Yes!! My take is Zionism is Judaism, a movement that integrated into Judaism just as the Rabbinic movement did years ago: https://seekprophecy.substack.com/p/beyond-zionism
I'm working on an article now that argues that the term Zionism, when used in Israel by Israelis, actually limits Israel's potential and thereby works against the vision of the Zionist thinkers.
Great piece - thank you for writing it.
Yes but no....
There are now 48 kinds of Zionism an' I'll say that's only HALF-jokin' -
https://www.futureofjewish.com/p/the-48-types-of-zionism
'fore Israel got her statehood Zionism mean "Israel as a jooish state, joos git self-determination" an' most everybuddy agreed with that--EVEN the Reform Anti-Zionists that changed their tune after WWII.
If we pare it down ta that, it should be a poifectly GOOD term with a finite but helpful daffynition. Problem is... many in this cwazy welt don' wanna honor Israel's statehood--they are the "zionist entity" or "IsraHell" or NOT EVEN on the MAP of Fallastine.
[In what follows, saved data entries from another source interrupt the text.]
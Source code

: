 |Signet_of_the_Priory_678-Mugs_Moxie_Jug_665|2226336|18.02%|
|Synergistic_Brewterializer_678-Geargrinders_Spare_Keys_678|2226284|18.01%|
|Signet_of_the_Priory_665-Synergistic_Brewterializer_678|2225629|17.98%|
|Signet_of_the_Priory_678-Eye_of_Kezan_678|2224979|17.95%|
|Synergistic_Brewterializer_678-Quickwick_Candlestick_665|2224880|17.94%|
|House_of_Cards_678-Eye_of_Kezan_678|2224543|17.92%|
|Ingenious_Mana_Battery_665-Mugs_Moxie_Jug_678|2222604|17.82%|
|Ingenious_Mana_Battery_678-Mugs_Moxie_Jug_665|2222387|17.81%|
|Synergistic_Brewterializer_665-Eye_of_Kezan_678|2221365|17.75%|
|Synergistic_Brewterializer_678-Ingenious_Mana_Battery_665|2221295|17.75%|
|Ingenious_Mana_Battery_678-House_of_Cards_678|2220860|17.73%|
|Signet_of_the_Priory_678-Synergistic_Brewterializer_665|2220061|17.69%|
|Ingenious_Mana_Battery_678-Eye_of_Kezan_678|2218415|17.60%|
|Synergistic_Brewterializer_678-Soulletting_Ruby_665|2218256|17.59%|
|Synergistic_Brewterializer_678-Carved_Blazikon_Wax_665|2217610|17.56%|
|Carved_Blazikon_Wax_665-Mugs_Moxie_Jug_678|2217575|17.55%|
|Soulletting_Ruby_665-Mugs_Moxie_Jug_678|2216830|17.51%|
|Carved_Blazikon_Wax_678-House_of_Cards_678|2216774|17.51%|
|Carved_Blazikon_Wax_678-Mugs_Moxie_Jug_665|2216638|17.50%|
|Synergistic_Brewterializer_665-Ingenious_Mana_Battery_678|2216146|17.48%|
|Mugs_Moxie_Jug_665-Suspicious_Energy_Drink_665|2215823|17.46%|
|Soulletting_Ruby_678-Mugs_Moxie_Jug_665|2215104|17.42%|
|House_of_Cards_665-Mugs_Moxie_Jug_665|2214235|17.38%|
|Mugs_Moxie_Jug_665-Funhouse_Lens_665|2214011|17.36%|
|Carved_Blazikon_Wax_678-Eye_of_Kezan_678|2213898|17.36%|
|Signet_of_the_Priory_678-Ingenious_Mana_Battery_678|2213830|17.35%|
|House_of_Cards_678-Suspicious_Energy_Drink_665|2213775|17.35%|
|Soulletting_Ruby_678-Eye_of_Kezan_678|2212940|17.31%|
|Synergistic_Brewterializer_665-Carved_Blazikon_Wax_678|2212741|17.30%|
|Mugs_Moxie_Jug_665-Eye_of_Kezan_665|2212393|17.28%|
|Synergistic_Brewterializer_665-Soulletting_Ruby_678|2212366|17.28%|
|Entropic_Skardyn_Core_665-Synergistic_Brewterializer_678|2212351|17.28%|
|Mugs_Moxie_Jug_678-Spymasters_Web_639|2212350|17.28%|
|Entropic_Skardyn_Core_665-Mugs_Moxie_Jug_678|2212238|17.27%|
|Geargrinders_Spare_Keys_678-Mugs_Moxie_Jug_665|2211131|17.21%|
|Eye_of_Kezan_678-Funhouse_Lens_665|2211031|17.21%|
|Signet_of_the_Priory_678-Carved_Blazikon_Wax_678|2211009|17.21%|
If/when g-d willin'--Israel's stated hood is accepted universally, no label of "zionist" will be needed... We ain't there yet.. we should be after 75+ years...'nther story.
More verbiage is not needed. Of course Israelis are Israelis, Jews are Jews, an' most are "pro-Israel" an' if Zionism didn't now have 48 meanin's like ketchup ingredients we'd all agree. The original daffynition did not delineate terrytories--wuz not granular. Me? I think Judea & Samaria belong as "am Israel"--has ancient meanin' fer "our people" an' a hist'ry an' jooze in it. But we don't need ta tease that out.
I think cumbersum' labels ain't needed--let's CLEARLY go back ta one simple definition (the original) of Zionism--not "political" not "religious"--an' once the world recognizes Israel let's make it (as intended) the proper name fer a movement, a hope, a mission accomplished. One word, one scenty-mint--it would'a been enuf!